Search code examples
rprobability

Monty Hall game in R with base functions


Just for fun and to train R, I tried to proof the Monty Hall Game rule (changing your choice after one gate opened gives you more probability to win), I made this reproducible code (The explanation of every step is within the code):

## First I set the seed

set.seed(4)

## Then I modelize the presence of the prize as a random variable between gates 1,2,3


randomgates <- ceiling(runif(10000, min = 0, max = 3))

## so do I with the random choice.

randomchoice <- ceiling(runif(10000, min = 0, max = 3))

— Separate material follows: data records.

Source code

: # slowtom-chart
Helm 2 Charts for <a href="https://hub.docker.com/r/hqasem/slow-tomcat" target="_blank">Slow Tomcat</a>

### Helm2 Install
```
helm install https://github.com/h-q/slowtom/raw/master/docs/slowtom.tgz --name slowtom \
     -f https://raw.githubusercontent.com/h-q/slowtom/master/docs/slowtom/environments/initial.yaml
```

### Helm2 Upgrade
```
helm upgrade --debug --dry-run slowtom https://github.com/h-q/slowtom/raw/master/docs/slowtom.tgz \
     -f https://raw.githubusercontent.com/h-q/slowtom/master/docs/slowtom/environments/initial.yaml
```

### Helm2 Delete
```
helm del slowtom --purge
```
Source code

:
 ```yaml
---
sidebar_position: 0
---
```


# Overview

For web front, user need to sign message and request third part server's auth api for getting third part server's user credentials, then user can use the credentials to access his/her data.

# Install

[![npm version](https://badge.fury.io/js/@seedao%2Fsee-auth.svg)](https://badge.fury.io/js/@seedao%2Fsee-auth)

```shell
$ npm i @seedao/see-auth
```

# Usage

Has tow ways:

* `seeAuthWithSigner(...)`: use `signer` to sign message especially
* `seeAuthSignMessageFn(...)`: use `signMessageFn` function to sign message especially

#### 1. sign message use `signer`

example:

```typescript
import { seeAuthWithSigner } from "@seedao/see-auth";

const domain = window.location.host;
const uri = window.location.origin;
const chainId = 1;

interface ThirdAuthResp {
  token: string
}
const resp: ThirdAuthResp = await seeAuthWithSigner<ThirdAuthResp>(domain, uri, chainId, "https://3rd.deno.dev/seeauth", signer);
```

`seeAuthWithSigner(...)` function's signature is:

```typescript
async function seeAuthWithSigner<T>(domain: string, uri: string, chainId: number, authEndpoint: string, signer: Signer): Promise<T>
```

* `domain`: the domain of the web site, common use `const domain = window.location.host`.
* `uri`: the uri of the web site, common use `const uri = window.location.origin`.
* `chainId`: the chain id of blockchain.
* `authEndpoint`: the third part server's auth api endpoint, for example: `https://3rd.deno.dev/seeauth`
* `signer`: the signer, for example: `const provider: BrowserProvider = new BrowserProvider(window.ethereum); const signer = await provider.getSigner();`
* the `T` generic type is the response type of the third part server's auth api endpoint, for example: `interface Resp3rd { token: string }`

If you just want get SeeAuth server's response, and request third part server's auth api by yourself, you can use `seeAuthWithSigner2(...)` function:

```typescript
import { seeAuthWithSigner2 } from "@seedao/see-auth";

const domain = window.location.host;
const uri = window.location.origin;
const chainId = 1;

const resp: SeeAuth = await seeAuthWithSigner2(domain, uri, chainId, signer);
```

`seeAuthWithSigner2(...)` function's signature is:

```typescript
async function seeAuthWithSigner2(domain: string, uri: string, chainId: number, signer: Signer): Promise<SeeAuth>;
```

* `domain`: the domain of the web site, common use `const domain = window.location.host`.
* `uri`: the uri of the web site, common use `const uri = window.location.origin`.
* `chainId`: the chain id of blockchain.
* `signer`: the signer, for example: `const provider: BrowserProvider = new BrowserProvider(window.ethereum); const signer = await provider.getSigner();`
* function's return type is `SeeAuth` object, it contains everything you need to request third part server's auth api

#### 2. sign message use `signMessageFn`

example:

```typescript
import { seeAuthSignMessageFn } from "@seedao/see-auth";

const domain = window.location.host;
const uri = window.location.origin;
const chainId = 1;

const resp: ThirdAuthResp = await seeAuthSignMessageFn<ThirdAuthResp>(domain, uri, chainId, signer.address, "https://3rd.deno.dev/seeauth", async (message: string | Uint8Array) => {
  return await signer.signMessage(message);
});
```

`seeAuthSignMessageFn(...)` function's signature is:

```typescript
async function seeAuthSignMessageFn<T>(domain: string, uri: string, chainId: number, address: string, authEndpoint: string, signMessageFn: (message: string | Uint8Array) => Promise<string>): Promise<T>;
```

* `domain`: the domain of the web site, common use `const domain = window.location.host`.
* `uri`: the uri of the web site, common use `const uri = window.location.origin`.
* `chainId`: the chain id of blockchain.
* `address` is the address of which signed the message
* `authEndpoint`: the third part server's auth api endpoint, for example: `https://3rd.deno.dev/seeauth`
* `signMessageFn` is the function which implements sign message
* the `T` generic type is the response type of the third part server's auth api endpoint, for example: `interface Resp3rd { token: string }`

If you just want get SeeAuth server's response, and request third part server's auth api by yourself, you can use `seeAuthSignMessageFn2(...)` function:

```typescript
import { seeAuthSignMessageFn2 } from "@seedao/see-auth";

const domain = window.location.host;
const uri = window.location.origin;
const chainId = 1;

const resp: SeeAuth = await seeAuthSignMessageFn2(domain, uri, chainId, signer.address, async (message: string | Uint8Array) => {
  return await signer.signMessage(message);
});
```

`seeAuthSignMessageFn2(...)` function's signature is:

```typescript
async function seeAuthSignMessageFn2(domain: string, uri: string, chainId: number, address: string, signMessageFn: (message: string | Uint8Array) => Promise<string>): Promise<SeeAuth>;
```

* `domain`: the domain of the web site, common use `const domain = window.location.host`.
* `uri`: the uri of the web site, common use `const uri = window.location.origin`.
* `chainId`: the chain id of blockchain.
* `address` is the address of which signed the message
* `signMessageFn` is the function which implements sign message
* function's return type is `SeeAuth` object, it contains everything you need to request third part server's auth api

## As the opening of a gate is dependent from the gate you chose (the gate you chose cannot be opened)
## I modelize the opening of the gate as a variable which cannot be equal to the choice.

options <- c(1:3)

randomopen <- rep(1,10000)

for (i in 1:length(randomgates)) {
  realoptions <- options[options != randomchoice[i]]
  randomopen[i] <- realoptions[ceiling(runif(1,min = 0, max = 2))]
}

##Just to make data more easy to handle, I make a dataset

dataset <- cbind(randomgates, randomchoice, randomopen)

## Then I creat a dataset which only keeps the realization of the games in which we carry on (
## the opened gate wasn't the one with the price within)

steptwo <- dataset[randomopen != randomgates,]

## The next step is just to check if the probability of carry on is 2/3, which indeed is

carryon <- randomopen != randomgates

sum(carryon)/length(randomgates) 

## I format the dataset as a data frame

steptwo <- as.data.frame(steptwo)

## Now we check what happens if we hold our initial choice when game carries on

prizesholding <- steptwo$randomgates == steptwo$randomchoice

sum(prizesholding)

## creating a vector of changing option, dependant on the opened gate, in the dataset that
## keeps only the cases in which we carried on playing (the opened gate wasn't the one with the prize)

switchedchoice <- rep(1,length(steptwo$randomgates)) 

for (i in 1:length(steptwo$randomgates)) {
  choice <- options[options != steptwo$randomchoice[i]]
  switchedchoice[i] <- choice[ceiling(runif(1,min = 0, max = 2))]
}

## Now we check how many times you guess the prize gate when you switch your initial choice

prizesswitching <- steptwo$randomgates == switchedchoice

sum(prizesswitching)/length(steptwo$randomgates)

When I check the probability without changing my initial choice in the cases in which the game carried on (the gate opening didn't match the one with the prize) I obtain what I exepected (close 1/3 of probability of winning the prize), which refers to the following instruction:

carryon <- randomopen != randomgates

sum(carryon)/length(randomgates) 

My problem arises when I check the probability of winning the prize after changing my choice (conditionate, obviously to not having opened the door which holds the prize), instead of getting 1/2 as Monty Hall states, I get 1/4, it refers to the following instruction:

prizesswitching <- steptwo$randomgates == switchedchoice

sum(prizesswitching)/length(steptwo$randomgates)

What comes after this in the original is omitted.